Source texts of formatted documents

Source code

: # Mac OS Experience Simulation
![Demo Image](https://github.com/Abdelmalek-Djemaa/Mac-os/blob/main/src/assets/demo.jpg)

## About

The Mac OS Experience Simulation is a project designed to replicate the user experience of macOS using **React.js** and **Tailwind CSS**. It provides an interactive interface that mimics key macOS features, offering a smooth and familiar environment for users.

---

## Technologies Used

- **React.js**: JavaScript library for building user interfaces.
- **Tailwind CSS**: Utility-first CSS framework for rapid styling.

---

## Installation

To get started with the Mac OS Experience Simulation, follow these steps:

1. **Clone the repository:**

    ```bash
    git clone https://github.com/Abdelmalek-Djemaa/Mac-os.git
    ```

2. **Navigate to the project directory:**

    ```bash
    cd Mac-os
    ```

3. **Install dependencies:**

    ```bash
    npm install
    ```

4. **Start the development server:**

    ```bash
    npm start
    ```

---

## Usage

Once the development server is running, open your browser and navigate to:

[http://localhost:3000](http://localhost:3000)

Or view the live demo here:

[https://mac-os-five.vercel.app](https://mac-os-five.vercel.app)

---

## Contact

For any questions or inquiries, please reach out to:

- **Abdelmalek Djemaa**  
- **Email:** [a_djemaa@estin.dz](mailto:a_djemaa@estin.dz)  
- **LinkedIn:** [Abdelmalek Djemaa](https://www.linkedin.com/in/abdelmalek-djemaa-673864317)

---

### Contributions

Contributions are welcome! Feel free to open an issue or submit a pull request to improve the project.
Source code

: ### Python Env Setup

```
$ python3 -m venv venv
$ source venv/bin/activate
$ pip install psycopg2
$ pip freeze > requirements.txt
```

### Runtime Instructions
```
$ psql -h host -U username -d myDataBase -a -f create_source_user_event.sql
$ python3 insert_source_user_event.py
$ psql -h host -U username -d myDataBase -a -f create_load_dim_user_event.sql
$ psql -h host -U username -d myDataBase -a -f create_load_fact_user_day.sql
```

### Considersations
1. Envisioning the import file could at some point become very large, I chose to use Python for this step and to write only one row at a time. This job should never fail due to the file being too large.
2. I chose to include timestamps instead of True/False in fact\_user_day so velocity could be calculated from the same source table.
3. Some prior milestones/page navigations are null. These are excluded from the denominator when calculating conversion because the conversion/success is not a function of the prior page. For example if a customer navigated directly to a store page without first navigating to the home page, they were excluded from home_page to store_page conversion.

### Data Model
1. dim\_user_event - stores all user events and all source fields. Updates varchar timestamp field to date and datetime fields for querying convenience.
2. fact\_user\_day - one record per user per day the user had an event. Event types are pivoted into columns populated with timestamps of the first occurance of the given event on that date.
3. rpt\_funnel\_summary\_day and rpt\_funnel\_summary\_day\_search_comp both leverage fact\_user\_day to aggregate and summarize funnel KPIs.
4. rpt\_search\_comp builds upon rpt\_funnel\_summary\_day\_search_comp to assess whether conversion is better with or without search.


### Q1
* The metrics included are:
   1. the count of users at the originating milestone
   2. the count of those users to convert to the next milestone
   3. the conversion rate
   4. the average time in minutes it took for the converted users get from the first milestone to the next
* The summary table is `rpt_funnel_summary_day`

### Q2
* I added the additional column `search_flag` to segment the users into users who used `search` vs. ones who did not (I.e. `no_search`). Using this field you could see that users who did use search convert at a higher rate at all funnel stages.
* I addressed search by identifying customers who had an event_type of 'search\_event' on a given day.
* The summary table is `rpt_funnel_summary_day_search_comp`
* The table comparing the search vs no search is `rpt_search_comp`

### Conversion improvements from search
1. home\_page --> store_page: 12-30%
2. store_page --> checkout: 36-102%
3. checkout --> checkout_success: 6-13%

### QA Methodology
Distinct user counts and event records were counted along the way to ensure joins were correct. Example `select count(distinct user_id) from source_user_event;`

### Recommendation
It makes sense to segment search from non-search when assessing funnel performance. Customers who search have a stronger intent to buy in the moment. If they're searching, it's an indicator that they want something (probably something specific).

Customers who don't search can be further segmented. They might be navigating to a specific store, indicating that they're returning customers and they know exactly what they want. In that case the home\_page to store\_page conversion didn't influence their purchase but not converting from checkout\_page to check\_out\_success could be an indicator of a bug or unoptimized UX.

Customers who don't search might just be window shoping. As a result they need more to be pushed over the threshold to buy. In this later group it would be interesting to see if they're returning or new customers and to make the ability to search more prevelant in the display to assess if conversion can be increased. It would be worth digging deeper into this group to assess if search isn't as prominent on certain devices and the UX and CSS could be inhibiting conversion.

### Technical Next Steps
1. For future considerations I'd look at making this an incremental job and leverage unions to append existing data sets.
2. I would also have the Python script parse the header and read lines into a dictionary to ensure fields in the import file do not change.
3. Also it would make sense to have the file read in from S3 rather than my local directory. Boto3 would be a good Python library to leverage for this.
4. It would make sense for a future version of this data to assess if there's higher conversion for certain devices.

Task requirements
Nothing may change. Retype all of the entries.

Answer to this task
Source code

: # Mac OS Experience Simulation
![Demo Image](https://github.com/Abdelmalek-Djemaa/Mac-os/blob/main/src/assets/demo.jpg)

## About

The Mac OS Experience Simulation is a project designed to replicate the user experience of macOS using **React.js** and **Tailwind CSS**. It provides an interactive interface that mimics key macOS features, offering a smooth and familiar environment for users.

---

## Technologies Used

- **React.js**: JavaScript library for building user interfaces.
- **Tailwind CSS**: Utility-first CSS framework for rapid styling.

---

## Installation

To get started with the Mac OS Experience Simulation, follow these steps:

1. **Clone the repository:**

    ```bash
    git clone https://github.com/Abdelmalek-Djemaa/Mac-os.git
    ```

2. **Navigate to the project directory:**

    ```bash
    cd Mac-os
    ```

3. **Install dependencies:**

    ```bash
    npm install
    ```

4. **Start the development server:**

    ```bash
    npm start
    ```

---

## Usage

Once the development server is running, open your browser and navigate to:

[http://localhost:3000](http://localhost:3000)

Or view the live demo here:

[https://mac-os-five.vercel.app](https://mac-os-five.vercel.app)

---

## Contact

For any questions or inquiries, please reach out to:

- **Abdelmalek Djemaa**  
- **Email:** [a_djemaa@estin.dz](mailto:a_djemaa@estin.dz)  
- **LinkedIn:** [Abdelmalek Djemaa](https://www.linkedin.com/in/abdelmalek-djemaa-673864317)

---

### Contributions

Contributions are welcome! Feel free to open an issue or submit a pull request to improve the project.
Source code

: ### Python Env Setup

```
$ python3 -m venv venv
$ source venv/bin/activate
$ pip install psycopg2
$ pip freeze > requirements.txt
```

### Runtime Instructions
```
$ psql -h host -U username -d myDataBase -a -f create_source_user_event.sql
$ python3 insert_source_user_event.py
$ psql -h host -U username -d myDataBase -a -f create_load_dim_user_event.sql
$ psql -h host -U username -d myDataBase -a -f create_load_fact_user_day.sql
```

### Considersations
1. Envisioning the import file could at some point become very large, I chose to use Python for this step and to write only one row at a time. This job should never fail due to the file being too large.
2. I chose to include timestamps instead of True/False in fact\_user_day so velocity could be calculated from the same source table.
3. Some prior milestones/page navigations are null. These are excluded from the denominator when calculating conversion because the conversion/success is not a function of the prior page. For example if a customer navigated directly to a store page without first navigating to the home page, they were excluded from home_page to store_page conversion.

### Data Model
1. dim\_user_event - stores all user events and all source fields. Updates varchar timestamp field to date and datetime fields for querying convenience.
2. fact\_user\_day - one record per user per day the user had an event. Event types are pivoted into columns populated with timestamps of the first occurance of the given event on that date.
3. rpt\_funnel\_summary\_day and rpt\_funnel\_summary\_day\_search_comp both leverage fact\_user\_day to aggregate and summarize funnel KPIs.
4. rpt\_search\_comp builds upon rpt\_funnel\_summary\_day\_search_comp to assess whether conversion is better with or without search.


### Q1
* The metrics included are:
   1. the count of users at the originating milestone
   2. the count of those users to convert to the next milestone
   3. the conversion rate
   4. the average time in minutes it took for the converted users get from the first milestone to the next
* The summary table is `rpt_funnel_summary_day`

### Q2
* I added the additional column `search_flag` to segment the users into users who used `search` vs. ones who did not (I.e. `no_search`). Using this field you could see that users who did use search convert at a higher rate at all funnel stages.
* I addressed search by identifying customers who had an event_type of 'search\_event' on a given day.
* The summary table is `rpt_funnel_summary_day_search_comp`
* The table comparing the search vs no search is `rpt_search_comp`

### Conversion improvements from search
1. home\_page --> store_page: 12-30%
2. store_page --> checkout: 36-102%
3. checkout --> checkout_success: 6-13%

### QA Methodology
Distinct user counts and event records were counted along the way to ensure joins were correct. Example `select count(distinct user_id) from source_user_event;`

### Recommendation
It makes sense to segment search from non-search when assessing funnel performance. Customers who search have a stronger intent to buy in the moment. If they're searching, it's an indicator that they want something (probably something specific).

Customers who don't search can be further segmented. They might be navigating to a specific store, indicating that they're returning customers and they know exactly what they want. In that case the home\_page to store\_page conversion didn't influence their purchase but not converting from checkout\_page to check\_out\_success could be an indicator of a bug or unoptimized UX.

Customers who don't search might just be window shoping. As a result they need more to be pushed over the threshold to buy. In this later group it would be interesting to see if they're returning or new customers and to make the ability to search more prevelant in the display to assess if conversion can be increased. It would be worth digging deeper into this group to assess if search isn't as prominent on certain devices and the UX and CSS could be inhibiting conversion.

### Technical Next Steps
1. For future considerations I'd look at making this an incremental job and leverage unions to append existing data sets.
2. I would also have the Python script parse the header and read lines into a dictionary to ensure fields in the import file do not change.
3. Also it would make sense to have the file read in from S3 rather than my local directory. Boto3 would be a good Python library to leverage for this.
4. It would make sense for a future version of this data to assess if there's higher conversion for certain devices.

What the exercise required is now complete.